A mask that grows into a tree: Why this idea from Mangaluru has become a pandemic hit

One of the lasting images of the pandemic is surgical masks discarded everywhere — from markets to pristine beaches. Now, a company wants to spin this into something beneficial for the environment.

Paper Seed Co, a social enterprise from the outskirts of Mangaluru in southern Karnataka, has come up with a face mask that will not only protect people from the virus, but when discarded, will bloom into a plant. The innovative eco-friendly idea has struck a chord with the public and has created a huge buzz online.

Founder Nitin Vas said cotton masks are actually made from recycled rags. “The outer cover is made from cotton plup utilising various scrap materials collected from the garment industry, and the inner linings are made from soft cotton cloth. They are thick enough, and effective to prevent infection,” he explained to over telephone.

The company, which has been making various recycled and plant seed goods since 2017, started experimenting with masks when the pandemic hit. “Masks are essential for humans but they are also creating problems for other species. We see them lying on the streets and ending up in landfills, but forget that it also ends up in rivers and oceans creating irreparable damage to the environment and aquatic life,” the 36-year-old said, explaining the idea behind his project.

Although made from cotton, his masks are single-use only. Once used, one simply needs to throw them in the soil, water it a little and in a few days, it will hopefully grow into a plant. ALSO READ |

As the company already had the knowledge of making paper embedded with plant seeds, they used it to take it a step forward and implement it in cotton materials. But there is a cost to being environmentally conscious. At Rs 25 per piece, these single-use masks are not cheap, but we have to consider that each of the masks is handmade under a “laborious process”.

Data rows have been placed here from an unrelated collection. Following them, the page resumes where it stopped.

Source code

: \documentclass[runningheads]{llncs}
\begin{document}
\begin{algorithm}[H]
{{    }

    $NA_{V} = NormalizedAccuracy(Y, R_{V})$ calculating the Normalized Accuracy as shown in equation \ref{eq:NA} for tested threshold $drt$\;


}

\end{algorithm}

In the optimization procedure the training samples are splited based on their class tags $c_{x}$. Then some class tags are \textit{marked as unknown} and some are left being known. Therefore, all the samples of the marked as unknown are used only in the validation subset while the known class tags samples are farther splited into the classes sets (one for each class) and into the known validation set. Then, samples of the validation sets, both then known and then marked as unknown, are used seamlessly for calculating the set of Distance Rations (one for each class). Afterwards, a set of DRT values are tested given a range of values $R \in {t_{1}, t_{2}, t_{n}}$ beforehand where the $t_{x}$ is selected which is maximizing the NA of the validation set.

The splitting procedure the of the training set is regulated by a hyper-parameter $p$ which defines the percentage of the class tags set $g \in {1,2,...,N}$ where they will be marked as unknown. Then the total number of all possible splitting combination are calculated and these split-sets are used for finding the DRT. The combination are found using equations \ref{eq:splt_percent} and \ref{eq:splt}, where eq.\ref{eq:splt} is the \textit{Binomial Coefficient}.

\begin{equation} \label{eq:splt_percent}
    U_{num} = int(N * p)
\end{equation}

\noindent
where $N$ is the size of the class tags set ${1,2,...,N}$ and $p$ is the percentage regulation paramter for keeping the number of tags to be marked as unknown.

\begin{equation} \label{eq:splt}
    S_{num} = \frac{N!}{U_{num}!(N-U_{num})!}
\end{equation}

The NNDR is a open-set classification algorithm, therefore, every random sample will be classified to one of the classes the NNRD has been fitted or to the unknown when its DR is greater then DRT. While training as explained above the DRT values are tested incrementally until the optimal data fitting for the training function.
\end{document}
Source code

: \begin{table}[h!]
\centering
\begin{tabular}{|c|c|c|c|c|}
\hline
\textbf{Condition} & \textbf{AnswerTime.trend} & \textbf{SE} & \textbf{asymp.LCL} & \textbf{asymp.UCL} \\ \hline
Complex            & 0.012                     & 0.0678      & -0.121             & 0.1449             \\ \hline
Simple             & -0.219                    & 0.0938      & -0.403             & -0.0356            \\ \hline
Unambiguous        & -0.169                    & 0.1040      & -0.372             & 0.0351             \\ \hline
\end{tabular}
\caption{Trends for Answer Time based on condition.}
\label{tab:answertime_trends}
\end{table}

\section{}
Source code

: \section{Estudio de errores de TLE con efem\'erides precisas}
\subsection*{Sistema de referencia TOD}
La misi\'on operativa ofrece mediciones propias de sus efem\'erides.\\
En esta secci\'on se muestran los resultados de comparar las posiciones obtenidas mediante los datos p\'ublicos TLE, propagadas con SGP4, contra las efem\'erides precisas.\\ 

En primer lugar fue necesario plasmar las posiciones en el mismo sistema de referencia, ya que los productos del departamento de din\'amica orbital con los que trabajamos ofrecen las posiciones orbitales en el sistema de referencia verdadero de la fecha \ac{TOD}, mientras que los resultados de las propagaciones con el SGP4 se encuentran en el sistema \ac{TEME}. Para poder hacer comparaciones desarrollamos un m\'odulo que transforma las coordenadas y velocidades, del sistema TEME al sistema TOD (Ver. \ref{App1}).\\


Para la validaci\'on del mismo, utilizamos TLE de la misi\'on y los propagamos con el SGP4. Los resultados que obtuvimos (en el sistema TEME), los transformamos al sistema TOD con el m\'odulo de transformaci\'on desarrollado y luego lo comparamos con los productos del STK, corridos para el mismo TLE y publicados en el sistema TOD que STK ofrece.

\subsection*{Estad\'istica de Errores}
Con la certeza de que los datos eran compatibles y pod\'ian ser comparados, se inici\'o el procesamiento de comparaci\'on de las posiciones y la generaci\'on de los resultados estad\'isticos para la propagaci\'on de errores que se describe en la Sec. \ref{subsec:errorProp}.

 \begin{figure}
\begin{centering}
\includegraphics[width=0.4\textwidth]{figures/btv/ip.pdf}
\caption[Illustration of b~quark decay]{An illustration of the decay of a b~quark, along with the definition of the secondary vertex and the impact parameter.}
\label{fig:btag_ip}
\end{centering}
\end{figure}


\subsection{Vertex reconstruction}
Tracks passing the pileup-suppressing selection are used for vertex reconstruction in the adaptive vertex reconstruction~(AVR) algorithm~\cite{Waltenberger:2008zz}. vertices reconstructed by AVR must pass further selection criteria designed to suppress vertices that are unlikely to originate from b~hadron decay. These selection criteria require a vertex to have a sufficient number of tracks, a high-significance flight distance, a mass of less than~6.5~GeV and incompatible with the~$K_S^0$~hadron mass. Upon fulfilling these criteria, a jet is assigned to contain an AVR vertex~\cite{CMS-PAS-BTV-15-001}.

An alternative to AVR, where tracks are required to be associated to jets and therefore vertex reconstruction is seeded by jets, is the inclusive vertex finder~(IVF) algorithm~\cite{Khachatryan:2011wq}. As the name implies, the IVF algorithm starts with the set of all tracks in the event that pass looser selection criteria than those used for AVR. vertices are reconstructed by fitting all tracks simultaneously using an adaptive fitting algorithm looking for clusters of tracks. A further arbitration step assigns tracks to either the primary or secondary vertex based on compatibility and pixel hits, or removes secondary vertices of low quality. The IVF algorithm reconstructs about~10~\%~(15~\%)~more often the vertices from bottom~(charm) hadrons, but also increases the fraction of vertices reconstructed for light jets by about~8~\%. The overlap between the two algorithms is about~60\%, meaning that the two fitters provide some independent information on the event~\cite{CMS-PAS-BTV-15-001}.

“A product is truly eco-friendly only when it doesn’t involve bigger industrial setups. These are not machine-made and hence, we can’t roll out hundreds of products as they do in factories,” Vas explained. “The process to create pulp and make sheets itself takes up around eight hours after which it takes another 12 hours to dry. Then each mask is cut out by hand using stencils and stitched. So, I would say, it’s fairly priced,” he added.

For Vas, however, the product and the company are much bigger than just making eco-friendly goods as his project generates employment in and around Pakshikere hamlet of Dakshina Kannada district. “I believe in Gandhian philosophy of Swadeshi movement, where the core principle is to come up with sustainable solutions,” he said. “Ours is not a business model to generate profit but to find an ecological solution for a better future, where we train our village folks and harness the power of talented youths.”

Before the pandemic hit, the organisation had nearly 300 people working on different products. Now, the number is not even 10 per cent. “Because it has seeds, our product can’t be stored for a very long time. When lockdown happened we had to discard huge batches of seed paper which we failed to deliver,” Vas said.

So, despite being overwhelmed by orders, Vas doesn’t want to increase his exposure or risk. “Our setup collapsed last year during the pandemic. Now, even if I’m getting orders to create one lakh masks, I can’t make it. I have enough volunteers registered with the trust to make it but what if I employ them and by the time we finish making it, it can’t be delivered to the party, it’ll again all lead up being a waste, and I can’t take that risk anymore and put the villagers’ earnings at danger,” he explained. He has been engaging only with local and regional clients and smaller orders up to 3,000 masks.

His dream is to build a Paper Seed village with a larger workshop. But it is far from easy. “I have the land, we have also started building a few of the workshops, but more funds are needed to start a proper setup,” he said. “Although we have got offers from businesses we don’t want to enter the trap of getting into a profit-making business because then our core value will be compromised,” he said adding that they are open to taking up financial opportunities if it aligns with their ideology keeping the villagers in the centre.